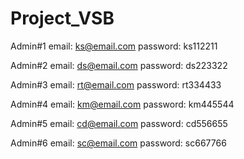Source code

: # Project_VSB

Admin#1 
email: ks@email.com
password: ks112211

Admin#2
email: ds@email.com
password: ds223322

Admin#3
email: rt@email.com
password: rt334433

Admin#4
email: km@email.com
password: km445544

Admin#5
email: cd@email.com
password: cd556655

Admin#6
email: sc@email.com
password: sc667766

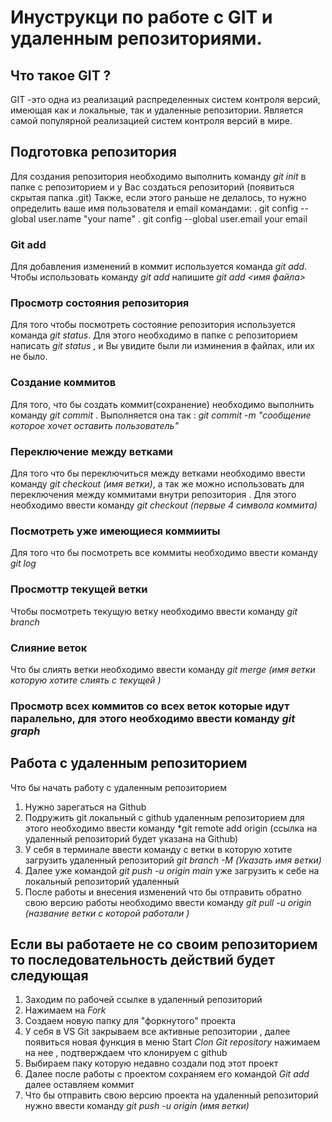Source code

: # Инуструкци по работе с GIT и удаленным репозиториями.

## Что такое GIT ?
GIT -это одна из реализаций распределенных систем контроля версий, имеющая как и локальные, так и удаленные репозитории. Является самой популярной реализацией систем контроля версий в мире.
## Подготовка репозитория
Для создания репозитория необходимо выполнить команду *git init* в папке с репозиторием и у Вас создаться репозиторий (появиться скрытая папка .git)
Также, если этого раньше не делалось, то нужно определить ваше имя пользователя и email командами:
. git config --global user.name "your name"
. git config --global user.email your email

### Git add
Для добавления изменений в коммит используется команда *git add*. Чтобы использовать команду *git add* напишите *git add <имя файла>*

### Просмотр состояния репозитория
Для того чтобы посмотреть состояние репозитория используется команда *git status*. Для этого необходимо в папке с репозиторием написать *git status* , и Вы увидите были ли изминения в файлах, или их не было.

### Создание коммитов
Для того, что бы создать коммит(сохранение) необходимо выполнить команду *git commit* . Выполняется она так : *git commit -m "сообщение которое хочет оставить пользователь"*

### Переключение между ветками
Для того что бы переключиться между ветками необходимо ввести команду *git checkout (имя ветки)*, а так же можно использовать для переключения между коммитами внутри репозитория . Для этого необходимо ввести команду *git checkout (первые 4 символа коммита)*

### Посмотреть уже имеющиеся коммииты
Для того что бы посмотреть все коммиты необходимо ввести команду *git log*

### Просмоттр текущей ветки 
Чтобы посмотреть текущую ветку необходимо ввести команду *git branch*

### Слияние веток 
Что бы слиять ветки необходимо ввести команду *git merge (имя ветки которую хотите слиять с текущей )*

### Просмотр всех коммитов со всех веток которые идут паралельно, для этого необходимо ввести команду *git graph*

## Работа с удаленным репозиторием 

Что бы начать работу с удаленным репозиторием 
1. Нужно зарегаться на Github
2. Подружить git локальный с github удаленным репозиторием для этого необходимо ввести команду *git remote add origin (ссылка на удаленный репозиторий будет указана на Github)
3. У себя в терминале ввести команду с ветки в которую хотите загрузить удаленный репозиторий *git branch -M (Указать имя ветки)* 
3. Далее уже командой *git push -u origin main* уже загрузить к себе на локальный репозиторий удаленный 
4. После работы и внесения изменений что бы отправить обратно свою версию работы необходимо ввести команду *git pull -u origin (название ветки с которой работали )*

## Если вы работаете не со своим репозиторием то последовательность действий будет следующая 

1. Заходим по рабочей ссылке в удаленный репозиторий 
2. Нажимаем на *Fork* 
3. Создаем новую папку для "форкнутого" проекта 
4. У себя в VS Git закрываем все активные репозитории , далее появиться новая функция в меню Start *Сlon Git repository* нажимаем на нее ,  подтверждаем что клонируем с github 
5. Выбираем паку которую недавно создали под этот проект 
6. Далее после работы с проектом сохраняем его командой *Git add* далее оставляем коммит 
7. Что бы отправить свою версию проекта на удаленный репозиторий нужно ввести команду *git push -u origin (имя ветки)*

.....

> What to work on
Restate the entries above word for word, minus the pictures.

> Solution to the exercise
Source code

: # Project_VSB

Admin#1 
email: ks@email.com
password: ks112211

Admin#2
email: ds@email.com
password: ds223322

Admin#3
email: rt@email.com
password: rt334433

Admin#4
email: km@email.com
password: km445544

Admin#5
email: cd@email.com
password: cd556655

Admin#6
email: sc@email.com
password: sc667766

Source code

: # Инуструкци по работе с GIT и удаленным репозиториями.

## Что такое GIT ?
GIT -это одна из реализаций распределенных систем контроля версий, имеющая как и локальные, так и удаленные репозитории. Является самой популярной реализацией систем контроля версий в мире.
## Подготовка репозитория
Для создания репозитория необходимо выполнить команду *git init* в папке с репозиторием и у Вас создаться репозиторий (появиться скрытая папка .git)
Также, если этого раньше не делалось, то нужно определить ваше имя пользователя и email командами:
. git config --global user.name "your name"
. git config --global user.email your email

### Git add
Для добавления изменений в коммит используется команда *git add*. Чтобы использовать команду *git add* напишите *git add <имя файла>*

### Просмотр состояния репозитория
Для того чтобы посмотреть состояние репозитория используется команда *git status*. Для этого необходимо в папке с репозиторием написать *git status* , и Вы увидите были ли изминения в файлах, или их не было.

### Создание коммитов
Для того, что бы создать коммит(сохранение) необходимо выполнить команду *git commit* . Выполняется она так : *git commit -m "сообщение которое хочет оставить пользователь"*

### Переключение между ветками
Для того что бы переключиться между ветками необходимо ввести команду *git checkout (имя ветки)*, а так же можно использовать для переключения между коммитами внутри репозитория . Для этого необходимо ввести команду *git checkout (первые 4 символа коммита)*

### Посмотреть уже имеющиеся коммииты
Для того что бы посмотреть все коммиты необходимо ввести команду *git log*

### Просмоттр текущей ветки 
Чтобы посмотреть текущую ветку необходимо ввести команду *git branch*

### Слияние веток 
Что бы слиять ветки необходимо ввести команду *git merge (имя ветки которую хотите слиять с текущей )*

### Просмотр всех коммитов со всех веток которые идут паралельно, для этого необходимо ввести команду *git graph*

## Работа с удаленным репозиторием 

Что бы начать работу с удаленным репозиторием 
1. Нужно зарегаться на Github
2. Подружить git локальный с github удаленным репозиторием для этого необходимо ввести команду *git remote add origin (ссылка на удаленный репозиторий будет указана на Github)
3. У себя в терминале ввести команду с ветки в которую хотите загрузить удаленный репозиторий *git branch -M (Указать имя ветки)* 
3. Далее уже командой *git push -u origin main* уже загрузить к себе на локальный репозиторий удаленный 
4. После работы и внесения изменений что бы отправить обратно свою версию работы необходимо ввести команду *git pull -u origin (название ветки с которой работали )*

## Если вы работаете не со своим репозиторием то последовательность действий будет следующая 

1. Заходим по рабочей ссылке в удаленный репозиторий 
2. Нажимаем на *Fork* 
3. Создаем новую папку для "форкнутого" проекта 
4. У себя в VS Git закрываем все активные репозитории , далее появиться новая функция в меню Start *Сlon Git repository* нажимаем на нее ,  подтверждаем что клонируем с github 
5. Выбираем паку которую недавно создали под этот проект 
6. Далее после работы с проектом сохраняем его командой *Git add* далее оставляем коммит 
7. Что бы отправить свою версию проекта на удаленный репозиторий нужно ввести команду *git push -u origin (имя ветки)*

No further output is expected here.